Forecasting Ocean Rates Is A Risky Science
If you haven’t done so already, check out the “Inside the Numbers” column in the May edition of Canadian Transportation & Logistics magazine, featuring a snapshot of shipper perceptions regarding modal rate increases.
As we all know, forecasting works best when you are dealing with “certainties”; for example, reasonable expectations of demand volume, cost of materials or changes in economic conditions. And when one or more of those components is missing, the forecast model starts looking more and more like a roulette wheel. The summary charts in this month’s Inside the Numbers column help to illustrate that point, particularly in the marine mode.
When asked if they thought marine rates were going to increase, decrease or stay the same in 2010, shippers were split almost evenly with approximately half of those surveyed predicting an increase, and half predicting no change. Only a small percentage, 7%, forecast a decrease in rates for 2010.
On one hand, predicting an increase was a safe bet. Look at it this way (the benefit of hindsight not withstanding) if someone asks you “are rates going up or down next year?” you’ve pretty much got a 50/50 chance of winning the door prize.
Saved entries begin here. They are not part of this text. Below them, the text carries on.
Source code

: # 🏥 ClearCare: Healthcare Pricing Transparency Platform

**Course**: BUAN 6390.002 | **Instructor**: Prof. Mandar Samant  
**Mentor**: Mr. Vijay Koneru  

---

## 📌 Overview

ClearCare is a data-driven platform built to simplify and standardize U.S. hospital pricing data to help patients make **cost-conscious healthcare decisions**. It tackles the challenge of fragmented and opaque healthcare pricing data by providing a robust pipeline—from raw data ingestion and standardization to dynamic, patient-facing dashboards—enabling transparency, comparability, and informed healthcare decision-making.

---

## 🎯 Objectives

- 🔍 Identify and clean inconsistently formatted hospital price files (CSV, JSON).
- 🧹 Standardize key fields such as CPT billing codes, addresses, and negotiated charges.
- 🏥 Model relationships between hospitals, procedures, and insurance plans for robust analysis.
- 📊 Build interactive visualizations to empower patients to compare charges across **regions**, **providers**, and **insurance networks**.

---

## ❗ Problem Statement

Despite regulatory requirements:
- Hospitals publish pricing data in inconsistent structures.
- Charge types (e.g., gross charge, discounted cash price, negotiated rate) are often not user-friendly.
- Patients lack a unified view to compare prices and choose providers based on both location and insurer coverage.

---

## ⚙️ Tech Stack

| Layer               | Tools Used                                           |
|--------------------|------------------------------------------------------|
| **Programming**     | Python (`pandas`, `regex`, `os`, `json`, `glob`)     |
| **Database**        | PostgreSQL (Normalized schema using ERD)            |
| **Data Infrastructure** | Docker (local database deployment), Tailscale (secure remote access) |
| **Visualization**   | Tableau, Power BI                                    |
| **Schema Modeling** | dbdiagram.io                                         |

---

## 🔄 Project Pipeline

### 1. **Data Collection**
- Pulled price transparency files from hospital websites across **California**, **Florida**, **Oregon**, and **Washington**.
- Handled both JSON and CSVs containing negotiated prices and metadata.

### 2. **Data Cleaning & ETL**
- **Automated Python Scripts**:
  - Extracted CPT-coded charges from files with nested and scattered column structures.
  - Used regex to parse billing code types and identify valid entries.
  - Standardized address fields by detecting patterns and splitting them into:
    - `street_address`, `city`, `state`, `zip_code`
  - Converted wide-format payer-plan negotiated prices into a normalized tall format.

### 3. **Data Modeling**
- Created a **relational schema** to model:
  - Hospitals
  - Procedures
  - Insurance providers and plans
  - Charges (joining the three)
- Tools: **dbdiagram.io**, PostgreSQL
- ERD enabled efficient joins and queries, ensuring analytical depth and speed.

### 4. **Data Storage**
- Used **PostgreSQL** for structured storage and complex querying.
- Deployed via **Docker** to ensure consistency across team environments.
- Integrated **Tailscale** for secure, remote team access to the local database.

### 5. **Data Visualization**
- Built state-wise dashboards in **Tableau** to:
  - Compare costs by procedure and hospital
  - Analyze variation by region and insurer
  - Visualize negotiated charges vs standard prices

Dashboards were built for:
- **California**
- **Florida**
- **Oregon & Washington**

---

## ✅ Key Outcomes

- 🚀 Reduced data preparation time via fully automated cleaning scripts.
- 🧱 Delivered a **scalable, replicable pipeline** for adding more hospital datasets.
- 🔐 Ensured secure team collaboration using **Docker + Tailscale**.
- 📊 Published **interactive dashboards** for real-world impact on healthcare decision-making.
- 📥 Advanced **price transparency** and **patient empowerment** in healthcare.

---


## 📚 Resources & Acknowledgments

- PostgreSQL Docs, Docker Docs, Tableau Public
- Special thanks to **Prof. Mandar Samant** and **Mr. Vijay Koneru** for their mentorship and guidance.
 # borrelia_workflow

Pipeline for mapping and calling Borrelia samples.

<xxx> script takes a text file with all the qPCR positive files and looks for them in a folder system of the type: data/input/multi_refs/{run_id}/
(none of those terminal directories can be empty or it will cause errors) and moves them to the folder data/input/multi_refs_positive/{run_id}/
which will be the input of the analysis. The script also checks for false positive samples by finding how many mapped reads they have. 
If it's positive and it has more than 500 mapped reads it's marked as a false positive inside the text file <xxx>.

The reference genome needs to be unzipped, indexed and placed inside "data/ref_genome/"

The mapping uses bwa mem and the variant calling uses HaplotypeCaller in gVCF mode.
Rates bottomed out in 2009 so an increase should have been expected, especially since rate levels dropped by as much as 50% over the previous three to four years. The group that forecast ‘no change’ probably felt rates were at their lowest feasible levels and, with no firm economic recovery in sight, estimated that steamship lines would hold rate levels pending signs of increased demand. The 7% who forecast continuing decreases might have been gambling demand would continue to fall and rate levels would follow suit.
The group that forecast increases this year were correct of course, but the really tough question still remains – by how much? On this score, it looks like just about everyone who forecast an increase missed the boat (no pun intended). The largest group, 35%, forecast increases in the range of 2.1% to 4%, with the next group, 22%, expecting increases of 4.1% to 6%. Although this group was astute enough to see increases coming, we all underestimated the aggressive approach liner companies would take to “return rates to sustainable levels”. So far this year the industry has seen increases of close to 30% in some areas due to successive general rate increases. And there are rumours that the peak season surcharge expected in June/July may be repeated in August, so the net result of marine rate level increases may not be known for some months yet.
At least those transportation managers who forecast increases were able to prepare their organizations for the fact that costs would be going up, even more so for the small group of 11% who forecast increases in excess of 10%. Not so unfortunately for the 47% of transportation managers who forecast “no change” in marine rates this year, or the 7% who forecast rate decreases.
Forecasting transportation costs doesn’t get easier in the face of economic uncertainty, it just gets more important.